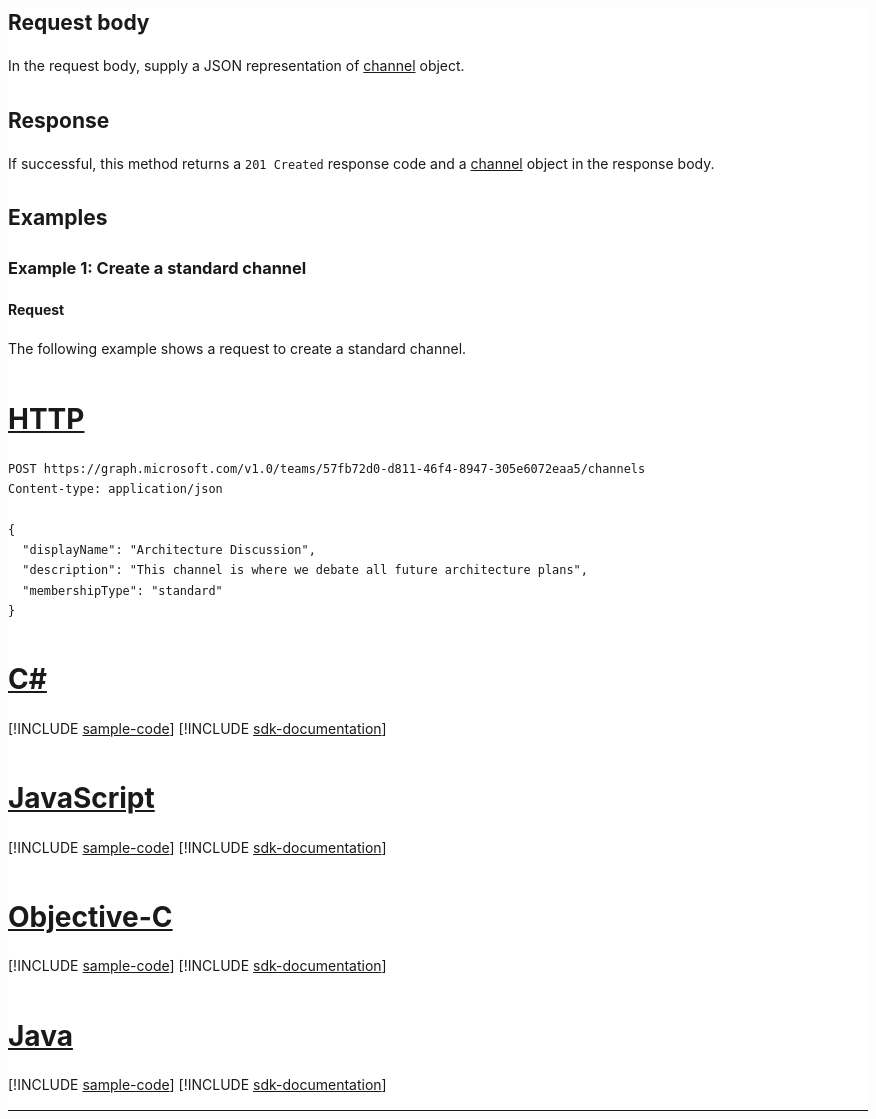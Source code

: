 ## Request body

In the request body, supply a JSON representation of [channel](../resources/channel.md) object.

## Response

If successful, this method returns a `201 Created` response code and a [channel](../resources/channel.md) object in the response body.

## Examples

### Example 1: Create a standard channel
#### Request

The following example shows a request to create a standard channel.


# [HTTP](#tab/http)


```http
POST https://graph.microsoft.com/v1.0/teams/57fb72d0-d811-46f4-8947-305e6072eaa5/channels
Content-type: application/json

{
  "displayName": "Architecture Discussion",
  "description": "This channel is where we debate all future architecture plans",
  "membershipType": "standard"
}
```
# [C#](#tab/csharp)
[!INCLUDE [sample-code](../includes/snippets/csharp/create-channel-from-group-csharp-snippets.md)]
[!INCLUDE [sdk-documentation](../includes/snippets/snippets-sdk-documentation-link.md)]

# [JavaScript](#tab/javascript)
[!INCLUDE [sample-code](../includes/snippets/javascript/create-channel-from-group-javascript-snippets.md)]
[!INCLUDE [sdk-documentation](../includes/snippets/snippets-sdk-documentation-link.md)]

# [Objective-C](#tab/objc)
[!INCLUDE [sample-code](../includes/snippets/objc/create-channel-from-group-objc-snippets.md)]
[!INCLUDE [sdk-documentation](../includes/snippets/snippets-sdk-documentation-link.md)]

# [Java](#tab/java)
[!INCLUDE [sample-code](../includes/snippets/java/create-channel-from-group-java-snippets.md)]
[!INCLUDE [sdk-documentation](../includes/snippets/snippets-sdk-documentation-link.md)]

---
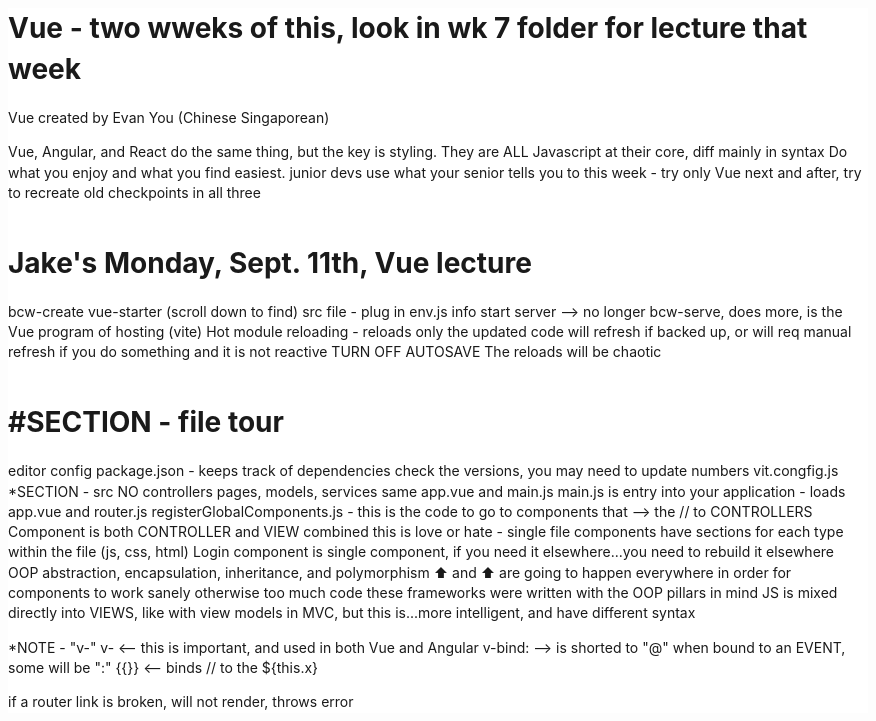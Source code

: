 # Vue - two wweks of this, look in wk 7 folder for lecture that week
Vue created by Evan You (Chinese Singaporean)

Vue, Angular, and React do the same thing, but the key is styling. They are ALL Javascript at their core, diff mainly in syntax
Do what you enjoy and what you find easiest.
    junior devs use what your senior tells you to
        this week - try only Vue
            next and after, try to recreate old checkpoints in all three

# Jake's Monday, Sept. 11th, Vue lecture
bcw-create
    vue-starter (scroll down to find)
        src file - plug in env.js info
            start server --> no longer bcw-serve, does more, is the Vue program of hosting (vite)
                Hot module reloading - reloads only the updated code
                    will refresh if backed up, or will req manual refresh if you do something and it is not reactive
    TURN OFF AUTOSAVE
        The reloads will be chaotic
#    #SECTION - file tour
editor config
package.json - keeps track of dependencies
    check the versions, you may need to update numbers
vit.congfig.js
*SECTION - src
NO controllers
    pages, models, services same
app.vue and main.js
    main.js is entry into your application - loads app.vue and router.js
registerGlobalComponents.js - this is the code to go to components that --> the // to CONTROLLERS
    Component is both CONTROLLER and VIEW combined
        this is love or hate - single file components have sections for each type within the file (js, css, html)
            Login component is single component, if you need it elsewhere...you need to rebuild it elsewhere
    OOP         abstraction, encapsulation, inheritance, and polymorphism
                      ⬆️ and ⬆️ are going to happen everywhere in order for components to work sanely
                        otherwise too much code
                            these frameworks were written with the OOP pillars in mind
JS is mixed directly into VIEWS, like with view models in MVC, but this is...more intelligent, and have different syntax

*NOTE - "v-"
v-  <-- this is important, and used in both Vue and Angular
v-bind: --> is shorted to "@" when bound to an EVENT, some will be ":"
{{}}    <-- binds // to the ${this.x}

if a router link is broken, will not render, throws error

:: Task details ::
Where does "resources" appear in the records above? Copy every line that has it.

:: Exercise result ::
In the request body, supply a JSON representation of [channel](../resources/channel.md) object.
If successful, this method returns a `201 Created` response code and a [channel](../resources/channel.md) object in the response body.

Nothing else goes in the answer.